Wednesday, February 02, 2011



Who elected the SAS?

Civilian control of the military is a core principle (and a necessary condition) of democratic government. In all democratic countries, decisions on when to go to war and who to fight are made by elected politicians, not unelected generals. Except, apparently, in New Zealand. In announcing that he would continue the SAS's deployment to Afghanistan (and our involvement in Americas losing war) last night, Prime Minister John Key made a startling revelation:

“This is likely to be the last rotation - the request to stay came at the request of the SAS themselves,” said Prime Minister John Key this afternoon.

The SAS told Mr Key during his visit to Afghanistan last year that they wanted to stay.

So, we're still at war in Afghanistan not because our democratically elected politicians thought it was a good idea, but because our military wants to be. That's not healthy, and its not compatible with democracy.

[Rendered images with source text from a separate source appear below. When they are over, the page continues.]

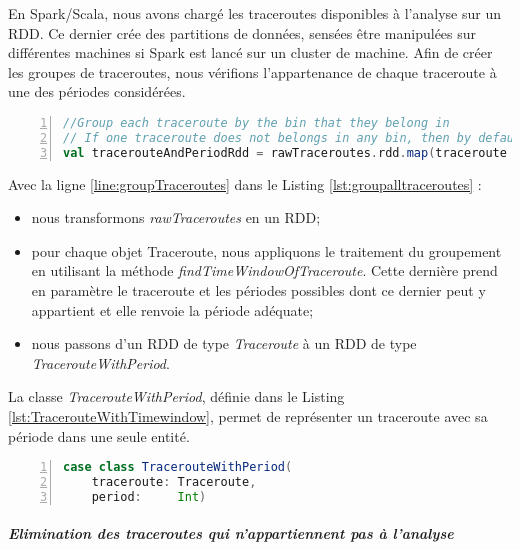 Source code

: En Spark/Scala, nous avons chargé les traceroutes disponibles à l'analyse sur un RDD. Ce dernier crée des partitions de données, sensées être manipulées sur différentes machines si Spark est lancé sur un cluster de machine. Afin de créer les groupes de traceroutes, nous vérifions l'appartenance de chaque traceroute à une des périodes considérées.

\begin{lstlisting}[language=scala,firstnumber=1, caption={},label={lst:groupalltraceroutes}, basicstyle = \small,escapechar=|,numbers=left,
stepnumber=1]
//Group each traceroute by the bin that they belong in 
// If one traceroute does not belongs in any bin, then by default it belongs to the bin 0
val tracerouteAndPeriodRdd = rawTraceroutes.rdd.map(traceroute => TracerouteWithTimewindow(traceroute, findTimeWindowOfTraceroute(traceroute, rangeDatesTimewindows)))|\label{line:groupTraceroutes}|
\end{lstlisting}

Avec la ligne \ref{line:groupTraceroutes} dans le Listing \ref{lst:groupalltraceroutes} :

\begin{itemize}
	\item nous transformons  \textit{rawTraceroutes}  en un RDD;
	\item pour chaque objet Traceroute, nous appliquons le traitement du groupement en utilisant la méthode \textit{findTimeWindowOfTraceroute}. Cette dernière prend en paramètre le traceroute et les périodes possibles dont ce dernier peut y appartient et elle renvoie la période adéquate;
	\item nous passons d'un RDD de type \textit{Traceroute} à un RDD de type \textit{TracerouteWithPeriod}.
\end{itemize}

La  classe \textit{TracerouteWithPeriod}, définie dans le Listing \ref{lst:TracerouteWithTimewindow}, permet de représenter un traceroute avec sa période dans une seule entité. 
\begin{lstlisting}[language=scala,firstnumber=1, caption={Définition de la classe TracerouteWithPeriod },label={lst:TracerouteWithTimewindow}, basicstyle = \footnotesize,escapechar=|,numbers=left,
stepnumber=1]
case class TracerouteWithPeriod(
	traceroute: Traceroute,
	period:     Int)
\end{lstlisting}

\subparagraph{Elimination des traceroutes qui n'appartiennent pas à l'analyse}~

I'll try looking into this with the OIA, but I don't expect much success - the government doesn't like talking about the SAS, and s6(a) gives them complete immunity. I expect that the request wasn't formal; instead Key probably asked some grunts if they liked what they were doing and wanted to keep doing it and like happy little psychopaths / people doing a challenging job - killing people, let's remember - they enjoy, they responded "hell yes". The problem is that that is not the response any grunt should give to a politician. If asked, all a soldier should say is "we go where you tell us". Anything else violates democratic principles. And you'd expect a military force of a democracy supposedly fighting a war to protect one to understand that.